Ein seltsamer Heiligabend, dachte Herr K., traurig und tröstlich zugleich. Mit diesem Gedanken fiel er in einen tiefen Schlaf. Er fällt und fällt, bis er in gleißendes Licht getaucht etwa fünf Meter über dem Rasen des Westfalenstadions schwebt. Wie geil ist das denn, jubiliert Herr K., dem eine solche Redewendung nur im Traum einfällt. Ob er ein Kameraauge hat oder der Fußballgott persönlich ist, weiß er nicht. Jedenfalls kann er seine Position blitzschnell verändern: zoomen, schwenken, rauf und runter. So ist der Fan ganz nah bei seiner Mannschaft im Duell gegen die Bayern. Auf der Anzeigentafel blinkt die 86. Minute. Es steht eins zu eins. Moment mal, denkt Herr K., das Spiel hab’ ich gesehen, das späte Spiel am 5. Dezember. Egal. Schwarz-Gelb startet die Schlussoffensive, presst früh am gegnerischen Strafraum und provoziert einen Fehlpass, den Gündogan kurz vor der Mittellinie abfängt. Mit einem hasengleichen Hakenschlag lässt er Martinez stehen, läuft vorwärts, schaut und fackelt nicht lange. Ein genialer flacher Pass über 25 Meter in den Laufweg von Reus, der heute wieder Weltklasse spielt und den Ball vor dem Sechzehner elegant mitnimmt. Mit einem explosiven Sprint zieht er links am Innenverteidiger vorbei, treibt den Ball fast bis zur Toraus-Linie und spielt ihn dann in den Rücken der Abwehr genau dorthin, wo der heranstürmende Mkhitaryan eine Sekunde später auftaucht und mit links einfach abzieht. Einige Borussen können nicht hinsehen, schließen die Augen. Und so entgeht ihnen, wie der Ball in der 89. Minute mit der Präzision eines Hohlmantelgeschosses unhaltbar ins linke obere Toreck fliegt.

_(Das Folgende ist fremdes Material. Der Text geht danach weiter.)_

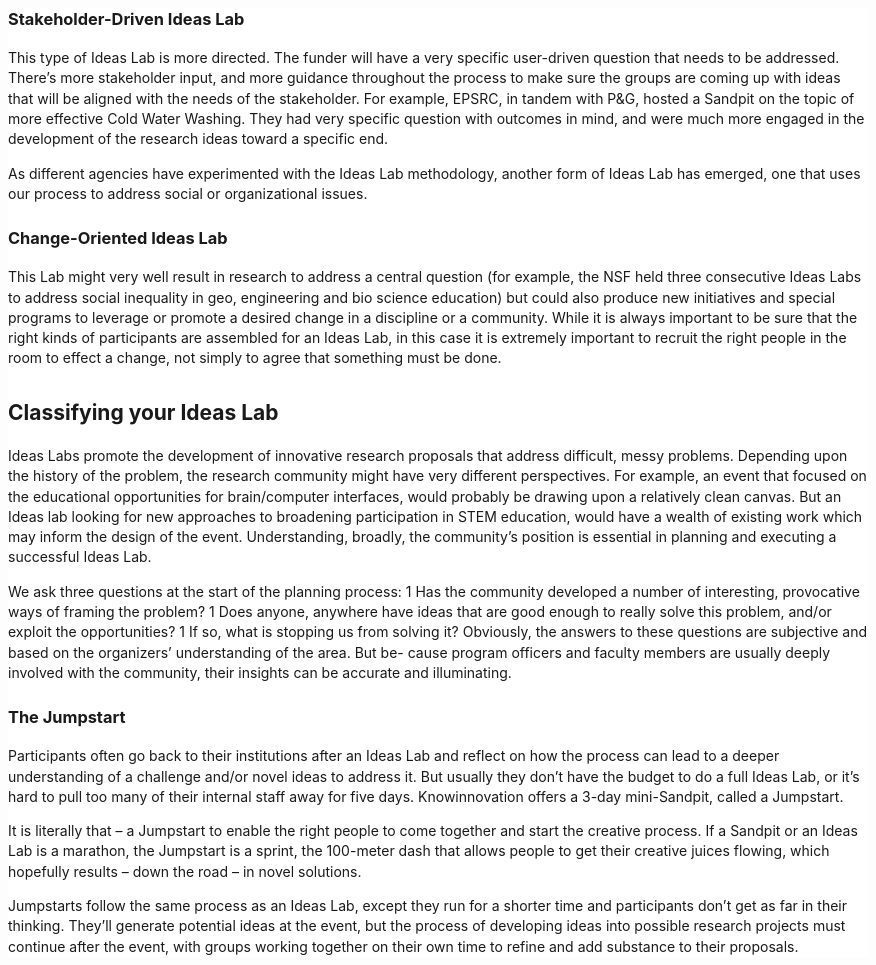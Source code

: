 ### Stakeholder-Driven Ideas Lab ###
This type of Ideas Lab is more directed. The funder will have a very specific user-driven question that needs to be addressed. There’s more stakeholder input, and more guidance throughout the process to make sure the groups are coming up with ideas that will be aligned with the needs of the stakeholder. For example, EPSRC, in tandem with P&G, hosted a Sandpit on the topic of more effective Cold Water Washing. They had very specific question with outcomes in mind, and were much more engaged in the development of the research ideas toward a specific end.

As different agencies have experimented with the Ideas Lab methodology, another form of Ideas Lab has emerged, one that uses our process to address social or organizational issues.

### Change-Oriented Ideas Lab ###
This Lab might very well result in research to address a central question (for example, the NSF held three consecutive Ideas Labs to address social inequality in geo, engineering and bio science education) but could also produce new initiatives and special programs to leverage or promote a desired change in a discipline or a community. While it is always important to be sure that the right kinds of participants are assembled for an Ideas Lab, in this case it is extremely important to recruit the right people in the room to effect a change, not simply to agree that something must be done.

## Classifying your Ideas Lab ##
Ideas Labs promote the development of innovative research proposals that address difficult, messy problems. Depending upon the history of the problem, the research community might have very different perspectives. For example, an event that focused on the educational opportunities for brain/computer interfaces, would probably be drawing upon a relatively clean canvas. But an Ideas lab looking for new approaches to broadening participation in STEM education, would have a wealth of existing work which may inform the design of the event. Understanding, broadly, the community’s position is essential in planning and executing a successful Ideas Lab.

We ask three questions at the start of the planning process:
1 Has the community developed a number of interesting, provocative ways of framing the problem?
1 Does anyone, anywhere have ideas that are good enough to really solve this problem, and/or exploit the opportunities?
1 If so, what is stopping us from solving it?
Obviously, the answers to these questions are subjective and based on the organizers’ understanding of the area. But be- cause program officers and faculty members are usually deeply involved with the community, their insights can be accurate and illuminating.

### The Jumpstart ###
Participants often go back to their institutions after an Ideas Lab and reflect on how the process can lead to a deeper understanding of a challenge and/or novel ideas to address it. But usually they don’t have the budget to do a full Ideas Lab, or it’s hard to pull too many of their internal staff away for five days. Knowinnovation offers a 3-day mini-Sandpit, called a Jumpstart.

It is literally that – a Jumpstart to enable the right people to come together and start the creative process. If a Sandpit or an Ideas Lab is a marathon, the Jumpstart is a sprint, the 100-meter dash that allows people to get their creative juices flowing, which hopefully results – down the road – in novel solutions.

Jumpstarts follow the same process as an Ideas Lab, except they run for a shorter time and participants don’t get as far in their thinking. They’ll generate potential ideas at the event, but the process of developing ideas into possible research projects must continue after the event, with groups working together on their own time to refine and add substance to their proposals.
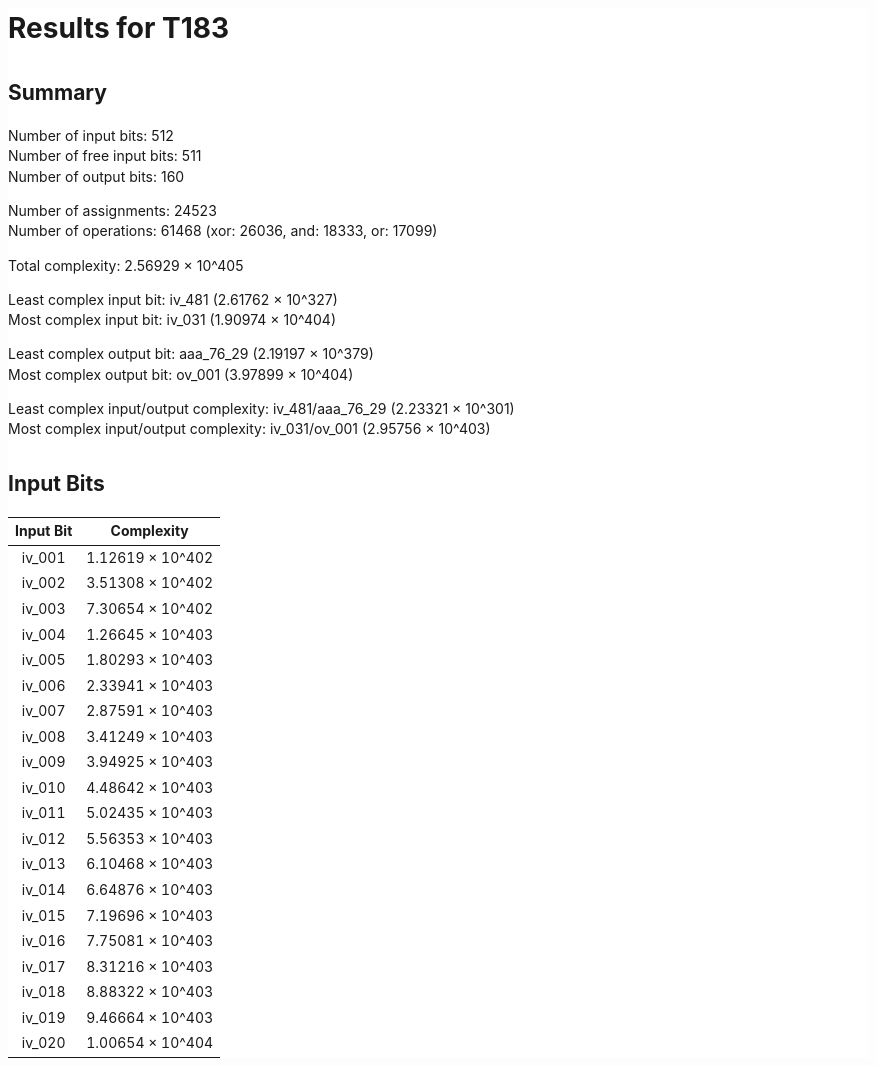 # Results for T183

## Summary

Number of input bits: 512  
Number of free input bits: 511  
Number of output bits: 160

Number of assignments: 24523  
Number of operations: 61468
(xor: 26036,
and: 18333,
or: 17099)

Total complexity: 2.56929 × 10^405

Least complex input bit: iv_481 (2.61762 × 10^327)  
Most complex input bit: iv_031 (1.90974 × 10^404)

Least complex output bit: aaa_76_29 (2.19197 × 10^379)  
Most complex output bit: ov_001 (3.97899 × 10^404)

Least complex input/output complexity: iv_481/aaa_76_29 (2.23321 × 10^301)  
Most complex input/output complexity: iv_031/ov_001 (2.95756 × 10^403)

## Input Bits

| Input Bit | Complexity |
|:---------:|:----------:|
| iv_001 | 1.12619 × 10^402 |
| iv_002 | 3.51308 × 10^402 |
| iv_003 | 7.30654 × 10^402 |
| iv_004 | 1.26645 × 10^403 |
| iv_005 | 1.80293 × 10^403 |
| iv_006 | 2.33941 × 10^403 |
| iv_007 | 2.87591 × 10^403 |
| iv_008 | 3.41249 × 10^403 |
| iv_009 | 3.94925 × 10^403 |
| iv_010 | 4.48642 × 10^403 |
| iv_011 | 5.02435 × 10^403 |
| iv_012 | 5.56353 × 10^403 |
| iv_013 | 6.10468 × 10^403 |
| iv_014 | 6.64876 × 10^403 |
| iv_015 | 7.19696 × 10^403 |
| iv_016 | 7.75081 × 10^403 |
| iv_017 | 8.31216 × 10^403 |
| iv_018 | 8.88322 × 10^403 |
| iv_019 | 9.46664 × 10^403 |
| iv_020 | 1.00654 × 10^404 |
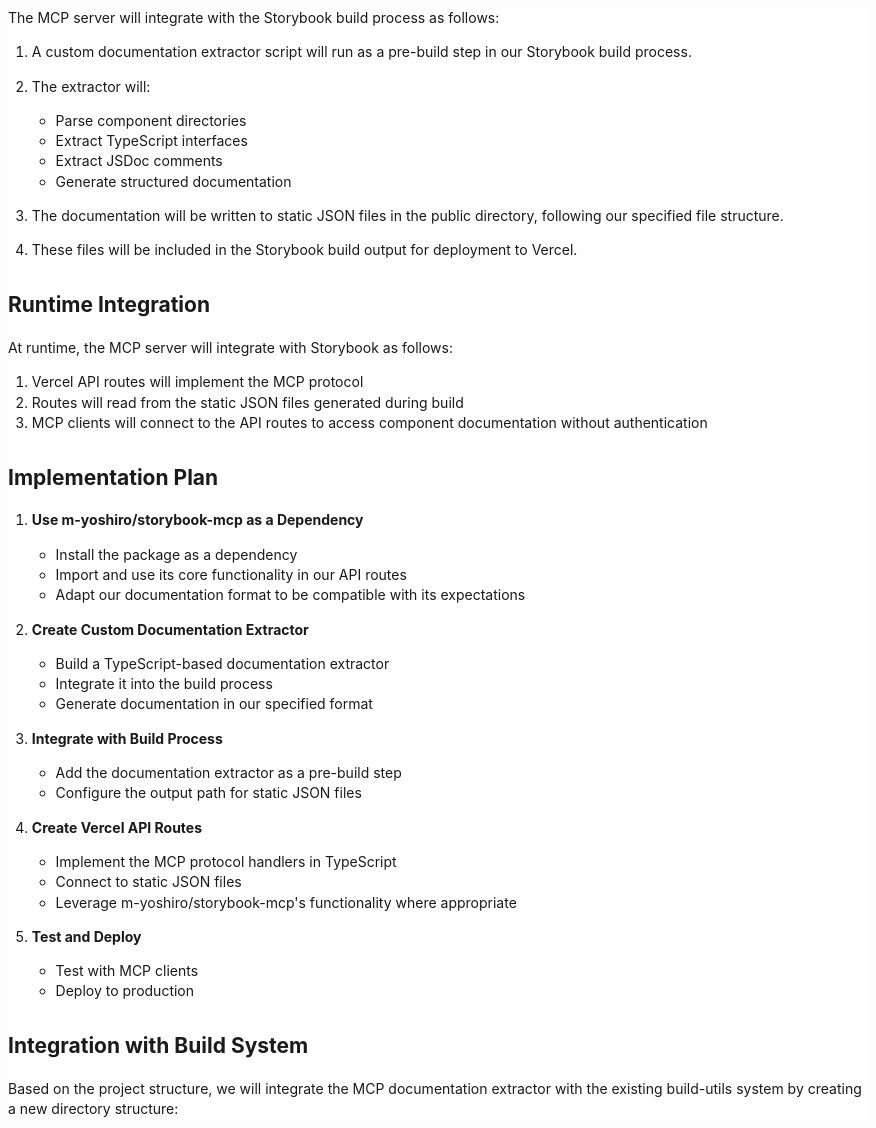The MCP server will integrate with the Storybook build process as follows:

1. A custom documentation extractor script will run as a pre-build step in our Storybook build process.

2. The extractor will:
   - Parse component directories
   - Extract TypeScript interfaces
   - Extract JSDoc comments
   - Generate structured documentation

3. The documentation will be written to static JSON files in the public directory, following our specified file structure.

4. These files will be included in the Storybook build output for deployment to Vercel.

## Runtime Integration

At runtime, the MCP server will integrate with Storybook as follows:

1. Vercel API routes will implement the MCP protocol
2. Routes will read from the static JSON files generated during build
3. MCP clients will connect to the API routes to access component documentation without authentication

## Implementation Plan

1. **Use m-yoshiro/storybook-mcp as a Dependency**
   - Install the package as a dependency
   - Import and use its core functionality in our API routes
   - Adapt our documentation format to be compatible with its expectations

2. **Create Custom Documentation Extractor**
   - Build a TypeScript-based documentation extractor
   - Integrate it into the build process
   - Generate documentation in our specified format

3. **Integrate with Build Process**
   - Add the documentation extractor as a pre-build step
   - Configure the output path for static JSON files

4. **Create Vercel API Routes**
   - Implement the MCP protocol handlers in TypeScript
   - Connect to static JSON files
   - Leverage m-yoshiro/storybook-mcp's functionality where appropriate

5. **Test and Deploy**
   - Test with MCP clients
   - Deploy to production

## Integration with Build System

Based on the project structure, we will integrate the MCP documentation extractor with the existing build-utils system by creating a new directory structure:
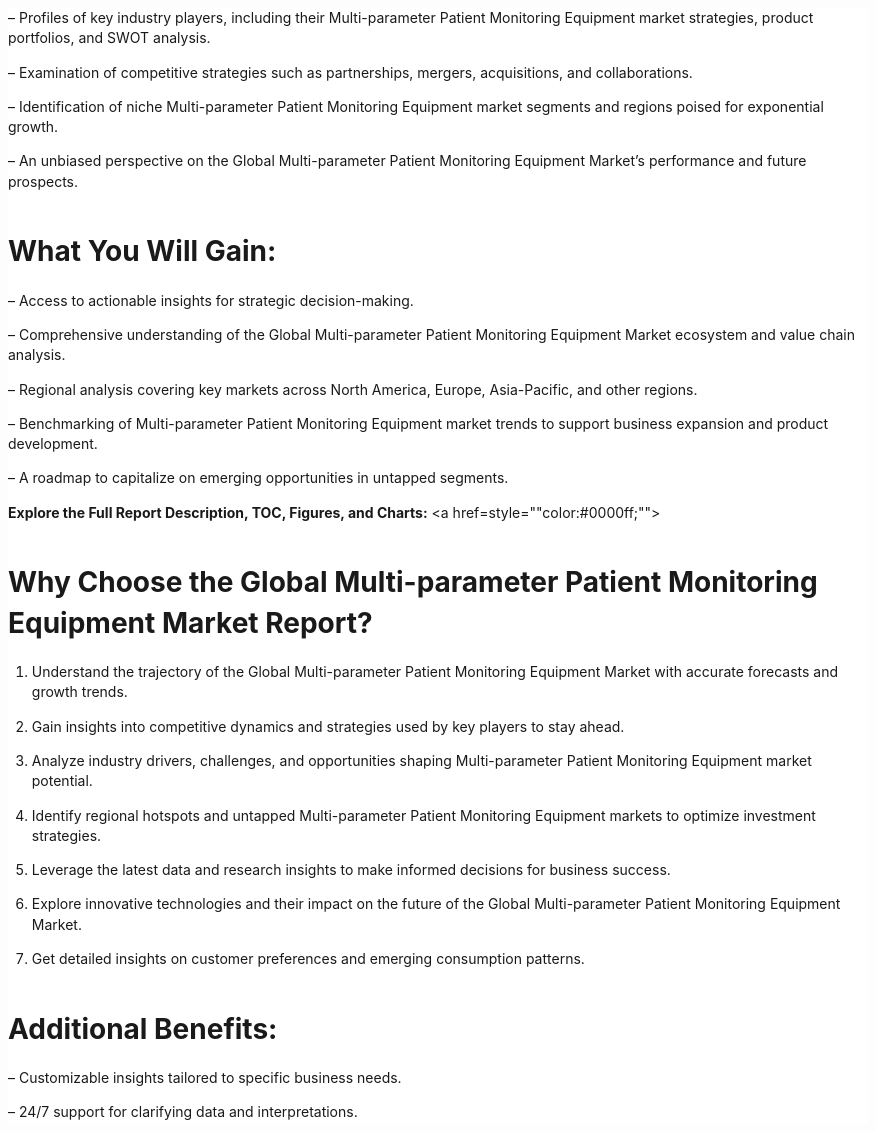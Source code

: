 – Profiles of key industry players, including their Multi-parameter Patient Monitoring Equipment market strategies, product portfolios, and SWOT analysis.

– Examination of competitive strategies such as partnerships, mergers, acquisitions, and collaborations.

– Identification of niche Multi-parameter Patient Monitoring Equipment market segments and regions poised for exponential growth.

– An unbiased perspective on the Global Multi-parameter Patient Monitoring Equipment Market’s performance and future prospects.

# <strong>What You Will Gain:</strong>

– Access to actionable insights for strategic decision-making.

– Comprehensive understanding of the Global Multi-parameter Patient Monitoring Equipment Market ecosystem and value chain analysis.

– Regional analysis covering key markets across North America, Europe, Asia-Pacific, and other regions.

– Benchmarking of Multi-parameter Patient Monitoring Equipment market trends to support business expansion and product development.

– A roadmap to capitalize on emerging opportunities in untapped segments.

<strong>Explore the Full Report Description, TOC, Figures, and Charts:</strong>
<a href=style=""color:#0000ff;""></a>

# <strong>Why Choose the Global Multi-parameter Patient Monitoring Equipment Market Report?</strong>

1. Understand the trajectory of the Global Multi-parameter Patient Monitoring Equipment Market with accurate forecasts and growth trends.

2. Gain insights into competitive dynamics and strategies used by key players to stay ahead.

3. Analyze industry drivers, challenges, and opportunities shaping Multi-parameter Patient Monitoring Equipment market potential.

4. Identify regional hotspots and untapped Multi-parameter Patient Monitoring Equipment markets to optimize investment strategies.

5. Leverage the latest data and research insights to make informed decisions for business success.

6. Explore innovative technologies and their impact on the future of the Global Multi-parameter Patient Monitoring Equipment Market.

7. Get detailed insights on customer preferences and emerging consumption patterns.

# <strong>Additional Benefits:</strong>

– Customizable insights tailored to specific business needs.

– 24/7 support for clarifying data and interpretations.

Augenblicklich bricht unbeschreiblicher Jubel aus, allerdings mit einem krassen Nord-Süd-Gefälle. Der Bayern-Block sitzt wie versteinert, die Gelbe Wand tobt. 50.000 Arme fliegen in die Luft oder umarmen den Nachbarn. 50.000 Füße springen hoch und landen mit dem Sound eines Doppel-Bass-Schlagzeugs auf dem Boden, immer wieder, bis der Beat den Beton ins Schwingen bringt. Zu diesem Rhythmus die Fangesänge und ein erlösendes JAAAAAAA, als der Schiedsrichter in der 93. Minute abpfeift. In diesem Moment passiert es: Im schwarz-gelben Hexenkessel verwandeln sich Freude und Hingabe in pure Energie. Für unseren Träumer sieht es so aus, als ob glitzernder Blütenstaub aus dem Fahnenmeer aufsteigt, sich hier und da verdichtet und mit wechselnder Gestalt dem Himmel entgegenschwebt. Der fliegende Teppich wird zum Stern, aus dem Stern ein UFO, das tatsächlich einer Untertasse gleicht, bis sich die Ränder nach oben wölben und aus den mikroskopisch kleinen Teilchen ein riesiges Energieei entsteht. Es steigt höher und höher, durchstößt die Wolkenschicht und gleitet aus der Atmosphäre ins stille All, wo es wie das Sternenkind aus 2001 staunend auf den blauen Planeten blickt. Was geschieht hier, fragt sich Herr K. ohne Angst, der sich plötzlich im Inneren des Ovals befindet, in dem es zuckt und pulsiert. Und dann, mit einem grellen, gewaltigen Blitz, der sich zickzackartig durch die Mitte zieht, bricht das Ei auseinander. Das ist es, schreit Herr K. in die wirbelnden Winde hinaus, das Ei des Kolumbus. Und so träumte Herr K. in der Weihnachtsnacht des Jahres 2015 des Rätsels Lösung. Ja mehr noch, er träumte von einer Geburt. Der Geburt seiner Geschichte.